Exercise »
Each record that follows should be transcribed word for word.

Dataset entries »
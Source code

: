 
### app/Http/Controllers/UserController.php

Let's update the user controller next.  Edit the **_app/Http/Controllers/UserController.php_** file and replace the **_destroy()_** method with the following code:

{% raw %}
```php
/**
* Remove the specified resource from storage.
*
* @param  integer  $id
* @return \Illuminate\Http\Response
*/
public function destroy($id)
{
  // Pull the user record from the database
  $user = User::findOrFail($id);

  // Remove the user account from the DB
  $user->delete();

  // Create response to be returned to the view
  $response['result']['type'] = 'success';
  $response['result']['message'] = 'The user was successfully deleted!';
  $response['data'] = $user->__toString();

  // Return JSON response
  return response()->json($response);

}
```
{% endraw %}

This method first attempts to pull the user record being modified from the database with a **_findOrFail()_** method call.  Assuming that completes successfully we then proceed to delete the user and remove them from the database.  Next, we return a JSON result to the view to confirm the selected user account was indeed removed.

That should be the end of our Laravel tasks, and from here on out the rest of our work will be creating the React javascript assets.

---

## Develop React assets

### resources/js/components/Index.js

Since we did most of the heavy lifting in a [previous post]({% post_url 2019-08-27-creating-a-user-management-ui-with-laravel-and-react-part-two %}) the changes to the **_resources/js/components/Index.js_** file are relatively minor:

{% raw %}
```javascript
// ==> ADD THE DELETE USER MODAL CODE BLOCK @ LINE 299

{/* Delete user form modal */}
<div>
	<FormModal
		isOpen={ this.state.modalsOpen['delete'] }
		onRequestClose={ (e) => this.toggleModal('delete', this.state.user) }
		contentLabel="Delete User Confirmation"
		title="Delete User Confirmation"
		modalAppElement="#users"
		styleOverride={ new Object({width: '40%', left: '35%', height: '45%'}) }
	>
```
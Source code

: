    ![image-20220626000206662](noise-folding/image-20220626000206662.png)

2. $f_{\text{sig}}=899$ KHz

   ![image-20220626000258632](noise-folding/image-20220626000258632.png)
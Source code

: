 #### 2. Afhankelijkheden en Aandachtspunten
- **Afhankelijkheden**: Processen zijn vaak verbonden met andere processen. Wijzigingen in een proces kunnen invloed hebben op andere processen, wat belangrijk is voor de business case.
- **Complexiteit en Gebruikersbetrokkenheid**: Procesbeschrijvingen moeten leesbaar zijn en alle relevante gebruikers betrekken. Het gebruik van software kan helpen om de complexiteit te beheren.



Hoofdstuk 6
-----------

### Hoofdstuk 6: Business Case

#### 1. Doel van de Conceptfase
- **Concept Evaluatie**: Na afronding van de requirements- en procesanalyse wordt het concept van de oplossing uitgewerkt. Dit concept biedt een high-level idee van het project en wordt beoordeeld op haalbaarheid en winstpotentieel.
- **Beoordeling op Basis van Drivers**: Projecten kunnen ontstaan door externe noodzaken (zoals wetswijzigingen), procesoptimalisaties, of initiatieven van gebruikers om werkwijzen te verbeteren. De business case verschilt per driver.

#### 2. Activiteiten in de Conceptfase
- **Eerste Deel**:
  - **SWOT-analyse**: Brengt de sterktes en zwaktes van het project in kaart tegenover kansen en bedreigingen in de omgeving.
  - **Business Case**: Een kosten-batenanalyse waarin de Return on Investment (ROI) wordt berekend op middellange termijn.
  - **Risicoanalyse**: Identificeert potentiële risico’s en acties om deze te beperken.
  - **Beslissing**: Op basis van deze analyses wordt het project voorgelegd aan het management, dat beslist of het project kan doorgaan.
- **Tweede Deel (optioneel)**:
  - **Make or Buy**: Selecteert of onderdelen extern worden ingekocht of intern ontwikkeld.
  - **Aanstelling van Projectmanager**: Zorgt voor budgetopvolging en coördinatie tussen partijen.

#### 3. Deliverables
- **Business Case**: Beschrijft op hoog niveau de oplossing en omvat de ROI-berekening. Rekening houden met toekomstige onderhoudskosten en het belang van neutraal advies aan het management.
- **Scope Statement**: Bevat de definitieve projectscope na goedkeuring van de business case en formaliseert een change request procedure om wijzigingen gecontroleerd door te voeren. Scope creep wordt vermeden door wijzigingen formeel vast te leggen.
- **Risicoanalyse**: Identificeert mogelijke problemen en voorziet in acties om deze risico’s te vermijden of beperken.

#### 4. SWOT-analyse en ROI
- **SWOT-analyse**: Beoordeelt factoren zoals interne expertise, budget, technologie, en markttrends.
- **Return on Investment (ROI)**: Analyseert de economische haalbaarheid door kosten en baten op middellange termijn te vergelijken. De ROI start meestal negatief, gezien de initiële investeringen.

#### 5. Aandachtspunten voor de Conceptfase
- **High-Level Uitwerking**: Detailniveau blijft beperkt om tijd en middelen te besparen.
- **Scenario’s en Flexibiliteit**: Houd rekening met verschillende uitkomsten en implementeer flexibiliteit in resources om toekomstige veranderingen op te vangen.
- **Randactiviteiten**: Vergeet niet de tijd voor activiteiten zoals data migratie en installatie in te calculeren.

Task result »
Source code

: 
### app/Http/Controllers/UserController.php

Let's update the user controller next.  Edit the **_app/Http/Controllers/UserController.php_** file and replace the **_destroy()_** method with the following code:

{% raw %}
```php
/**
* Remove the specified resource from storage.
*
* @param  integer  $id
* @return \Illuminate\Http\Response
*/
public function destroy($id)
{
  // Pull the user record from the database
  $user = User::findOrFail($id);

  // Remove the user account from the DB
  $user->delete();

  // Create response to be returned to the view
  $response['result']['type'] = 'success';
  $response['result']['message'] = 'The user was successfully deleted!';
  $response['data'] = $user->__toString();

  // Return JSON response
  return response()->json($response);

}
```
{% endraw %}

This method first attempts to pull the user record being modified from the database with a **_findOrFail()_** method call.  Assuming that completes successfully we then proceed to delete the user and remove them from the database.  Next, we return a JSON result to the view to confirm the selected user account was indeed removed.

That should be the end of our Laravel tasks, and from here on out the rest of our work will be creating the React javascript assets.

---

## Develop React assets

### resources/js/components/Index.js

Since we did most of the heavy lifting in a [previous post]({% post_url 2019-08-27-creating-a-user-management-ui-with-laravel-and-react-part-two %}) the changes to the **_resources/js/components/Index.js_** file are relatively minor:

{% raw %}
```javascript
// ==> ADD THE DELETE USER MODAL CODE BLOCK @ LINE 299

{/* Delete user form modal */}
<div>
	<FormModal
		isOpen={ this.state.modalsOpen['delete'] }
		onRequestClose={ (e) => this.toggleModal('delete', this.state.user) }
		contentLabel="Delete User Confirmation"
		title="Delete User Confirmation"
		modalAppElement="#users"
		styleOverride={ new Object({width: '40%', left: '35%', height: '45%'}) }
	>
```
Source code

:    ![image-20220626000206662](noise-folding/image-20220626000206662.png)

2. $f_{\text{sig}}=899$ KHz

   ![image-20220626000258632](noise-folding/image-20220626000258632.png)
Source code

: #### 2. Afhankelijkheden en Aandachtspunten
- **Afhankelijkheden**: Processen zijn vaak verbonden met andere processen. Wijzigingen in een proces kunnen invloed hebben op andere processen, wat belangrijk is voor de business case.
- **Complexiteit en Gebruikersbetrokkenheid**: Procesbeschrijvingen moeten leesbaar zijn en alle relevante gebruikers betrekken. Het gebruik van software kan helpen om de complexiteit te beheren.



Hoofdstuk 6
-----------

### Hoofdstuk 6: Business Case

#### 1. Doel van de Conceptfase
- **Concept Evaluatie**: Na afronding van de requirements- en procesanalyse wordt het concept van de oplossing uitgewerkt. Dit concept biedt een high-level idee van het project en wordt beoordeeld op haalbaarheid en winstpotentieel.
- **Beoordeling op Basis van Drivers**: Projecten kunnen ontstaan door externe noodzaken (zoals wetswijzigingen), procesoptimalisaties, of initiatieven van gebruikers om werkwijzen te verbeteren. De business case verschilt per driver.

#### 2. Activiteiten in de Conceptfase
- **Eerste Deel**:
  - **SWOT-analyse**: Brengt de sterktes en zwaktes van het project in kaart tegenover kansen en bedreigingen in de omgeving.
  - **Business Case**: Een kosten-batenanalyse waarin de Return on Investment (ROI) wordt berekend op middellange termijn.
  - **Risicoanalyse**: Identificeert potentiële risico’s en acties om deze te beperken.
  - **Beslissing**: Op basis van deze analyses wordt het project voorgelegd aan het management, dat beslist of het project kan doorgaan.
- **Tweede Deel (optioneel)**:
  - **Make or Buy**: Selecteert of onderdelen extern worden ingekocht of intern ontwikkeld.
  - **Aanstelling van Projectmanager**: Zorgt voor budgetopvolging en coördinatie tussen partijen.

#### 3. Deliverables
- **Business Case**: Beschrijft op hoog niveau de oplossing en omvat de ROI-berekening. Rekening houden met toekomstige onderhoudskosten en het belang van neutraal advies aan het management.
- **Scope Statement**: Bevat de definitieve projectscope na goedkeuring van de business case en formaliseert een change request procedure om wijzigingen gecontroleerd door te voeren. Scope creep wordt vermeden door wijzigingen formeel vast te leggen.
- **Risicoanalyse**: Identificeert mogelijke problemen en voorziet in acties om deze risico’s te vermijden of beperken.

#### 4. SWOT-analyse en ROI
- **SWOT-analyse**: Beoordeelt factoren zoals interne expertise, budget, technologie, en markttrends.
- **Return on Investment (ROI)**: Analyseert de economische haalbaarheid door kosten en baten op middellange termijn te vergelijken. De ROI start meestal negatief, gezien de initiële investeringen.

#### 5. Aandachtspunten voor de Conceptfase
- **High-Level Uitwerking**: Detailniveau blijft beperkt om tijd en middelen te besparen.
- **Scenario’s en Flexibiliteit**: Houd rekening met verschillende uitkomsten en implementeer flexibiliteit in resources om toekomstige veranderingen op te vangen.
- **Randactiviteiten**: Vergeet niet de tijd voor activiteiten zoals data migratie en installatie in te calculeren.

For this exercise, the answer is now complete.